Takeda's Report

備忘録的に研究の個人的メモなどをおくようにしています.どんどん忘れやすくなっているので.

実名の信頼性、匿名の信頼性

2010年06月17日 | 研究
旧聞になるがNIIのオープンハウスでの北大の山岸先生の話は大変示唆に富むものであった。

山岸先生にいうように日本社会が安心型社会であることはだいたいに合意するところであろう。安心型社会では社会に人々はいわばロックインされており、それゆえに逃避できないという制約から裏切らないということが期待できる。このため相手を信頼するか否かという判断を下す必要がない。これが実は日本社会が安心型社会だけれども低信頼性社会であるゆえんである。

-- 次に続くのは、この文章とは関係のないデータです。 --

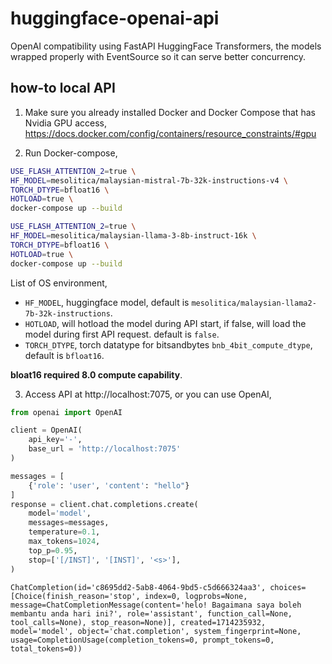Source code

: # huggingface-openai-api

OpenAI compatibility using FastAPI HuggingFace Transformers, the models wrapped properly with EventSource so it can serve better concurrency.

## how-to local API

1. Make sure you already installed Docker and Docker Compose that has Nvidia GPU access, https://docs.docker.com/config/containers/resource_constraints/#gpu

2. Run Docker-compose,

```bash
USE_FLASH_ATTENTION_2=true \
HF_MODEL=mesolitica/malaysian-mistral-7b-32k-instructions-v4 \
TORCH_DTYPE=bfloat16 \
HOTLOAD=true \
docker-compose up --build
```

```bash
USE_FLASH_ATTENTION_2=true \
HF_MODEL=mesolitica/malaysian-llama-3-8b-instruct-16k \
TORCH_DTYPE=bfloat16 \
HOTLOAD=true \
docker-compose up --build
```

List of OS environment,

- `HF_MODEL`, huggingface model, default is `mesolitica/malaysian-llama2-7b-32k-instructions`.
- `HOTLOAD`, will hotload the model during API start, if false, will load the model during first API request. default is `false`.
- `TORCH_DTYPE`, torch datatype for bitsandbytes `bnb_4bit_compute_dtype`, default is `bfloat16`.

**bloat16 required 8.0 compute capability**.

3. Access API at http://localhost:7075, or you can use OpenAI,

```python
from openai import OpenAI

client = OpenAI(
    api_key='-',
    base_url = 'http://localhost:7075'
)

messages = [
    {'role': 'user', 'content': "hello"}
]
response = client.chat.completions.create(
    model='model',
    messages=messages,
    temperature=0.1,
    max_tokens=1024,
    top_p=0.95,
    stop=['[/INST]', '[INST]', '<s>'],
)
```

```
ChatCompletion(id='c8695dd2-5ab8-4064-9bd5-c5d666324aa3', choices=[Choice(finish_reason='stop', index=0, logprobs=None, message=ChatCompletionMessage(content='helo! Bagaimana saya boleh membantu anda hari ini?', role='assistant', function_call=None, tool_calls=None), stop_reason=None)], created=1714235932, model='model', object='chat.completion', system_fingerprint=None, usage=CompletionUsage(completion_tokens=0, prompt_tokens=0, total_tokens=0))
```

それを検証する被験者実験ではおもしろい結果が出ている。再参入可能でない設定では、実名(実験ではID固定)にくらべ匿名のほうがよくない結果である。一方、再参入可能な設定の場合は、ポジティブな評価があることがよい結果をもたらしている。

これは現在の日本のネット社会がなぜほかと違い匿名型・ニックネーム型であることのよい説明になっている。アメリカなどの社会においては実社会のそのものが安心型ではなく再参入可能な信頼型社会である。このため、ネット社会においても実社会とリンクされる実名で問題ない。一方、日本では実社会が再参入不可能な安心型社会である。そこでネット社会ではあえて実社会と切り離して匿名社会とすることで、再参入可能な社会を作り上げている。ネットで実名を使ってしまうとそのまま安心型社会である実社会にリンクされてしまうので、再参入可能な社会でなくなってしまう。

こう考えると日本のネット社会が匿名型になったのは信頼型社会をつくりたいという我々の自然の思いが作り上げたすばらしい仕組みである。つまり幸か不幸か、日本では匿名にすることで信頼型社会が構築されているわけである。

そのエビデンスはばらばらある。2ちゃんねるの興隆はいうまでもない。2ちゃんねるは匿名性の最たるもので、ハンドルネームすらまれである。しかしそれによって安心型の実社会ではない自由度のある社会が作られている。2ちゃんねるに信頼性があるか?「電車男」ストーリーが示唆するところは可能であり、たぶん成立しているということである。

ニコニコ動画ではほぼ全員がニックネームであるが、よい評判がよい評判が呼ぶということで有名クリエータが登場している。日本ではtwitterは半実名型(ニックネームだが比較的容易に実名にリンク可能)だが、これもtwitter上の発言の自由度(安心型社会の制約に縛られない)をうまく利用しているといえる。

普通の意味でのSNSが日本で絶滅しつつあるのもこのエビデンスの一つである。SNSは個人が容易に特定できるサービスである。この点ではSNSは信頼型社会でしか成り立たないサービスである。結果として日本のSNSはことごとくゲーム用のSNSになってしまった。匿名で内容も実社会と関係なければ、実社会にリンクされる危険性は少ない。

ちなみに中途半端なのはmixiである。mixiは元々アメリカ型SNSを直輸入したコンセプトで始まったが、すぐに実名を推奨しなくなった。それはプラバシー問題が多発したからであるけれども、安心型社会に直接リンクされた結果である。ところが一方で携帯電話メールを条件にすることで再参入が難しい仕組みを残してしまった。これは失敗であろう。

ともかく日本のネット社会の匿名性はネガティブな現象でなく、我々なりのイノベーションである。我々はそれをうまく利用し発展させることが、日本流のネット技術をつくる鍵になるのかなと。